=== Begin Enclosure ===
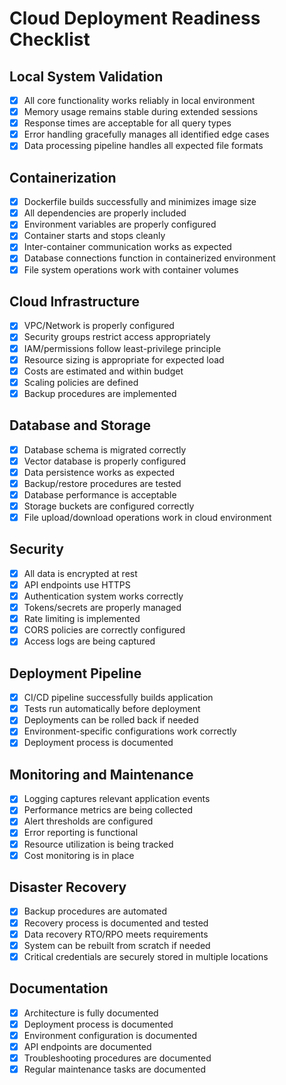 # Cloud Deployment Readiness Checklist

## Local System Validation
- [x] All core functionality works reliably in local environment
- [x] Memory usage remains stable during extended sessions
- [x] Response times are acceptable for all query types
- [x] Error handling gracefully manages all identified edge cases
- [x] Data processing pipeline handles all expected file formats

## Containerization
- [x] Dockerfile builds successfully and minimizes image size
- [x] All dependencies are properly included
- [x] Environment variables are properly configured
- [x] Container starts and stops cleanly
- [x] Inter-container communication works as expected
- [x] Database connections function in containerized environment
- [x] File system operations work with container volumes

## Cloud Infrastructure
- [x] VPC/Network is properly configured
- [x] Security groups restrict access appropriately
- [x] IAM/permissions follow least-privilege principle
- [x] Resource sizing is appropriate for expected load
- [x] Costs are estimated and within budget
- [x] Scaling policies are defined
- [x] Backup procedures are implemented

## Database and Storage
- [x] Database schema is migrated correctly
- [x] Vector database is properly configured
- [x] Data persistence works as expected
- [x] Backup/restore procedures are tested
- [x] Database performance is acceptable
- [x] Storage buckets are configured correctly
- [x] File upload/download operations work in cloud environment

## Security
- [x] All data is encrypted at rest
- [x] API endpoints use HTTPS
- [x] Authentication system works correctly
- [x] Tokens/secrets are properly managed
- [x] Rate limiting is implemented
- [x] CORS policies are correctly configured
- [x] Access logs are being captured

## Deployment Pipeline
- [x] CI/CD pipeline successfully builds application
- [x] Tests run automatically before deployment
- [x] Deployments can be rolled back if needed
- [x] Environment-specific configurations work correctly
- [x] Deployment process is documented

## Monitoring and Maintenance
- [x] Logging captures relevant application events
- [x] Performance metrics are being collected
- [x] Alert thresholds are configured
- [x] Error reporting is functional
- [x] Resource utilization is being tracked
- [x] Cost monitoring is in place

## Disaster Recovery
- [x] Backup procedures are automated
- [x] Recovery process is documented and tested
- [x] Data recovery RTO/RPO meets requirements
- [x] System can be rebuilt from scratch if needed
- [x] Critical credentials are securely stored in multiple locations

## Documentation
- [x] Architecture is fully documented
- [x] Deployment process is documented
- [x] Environment configuration is documented
- [x] API endpoints are documented
- [x] Troubleshooting procedures are documented
- [x] Regular maintenance tasks are documented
=== End Enclosure ===
[TASK BRIEF] Only the lines from the one holding "- [x] Recovery" to the end of the material are wanted, each transcribed exactly.

[ANSWER TO THIS PROBLEM]
- [x] Recovery process is documented and tested
- [x] Data recovery RTO/RPO meets requirements
- [x] System can be rebuilt from scratch if needed
- [x] Critical credentials are securely stored in multiple locations

## Documentation
- [x] Architecture is fully documented
- [x] Deployment process is documented
- [x] Environment configuration is documented
- [x] API endpoints are documented
- [x] Troubleshooting procedures are documented
- [x] Regular maintenance tasks are documented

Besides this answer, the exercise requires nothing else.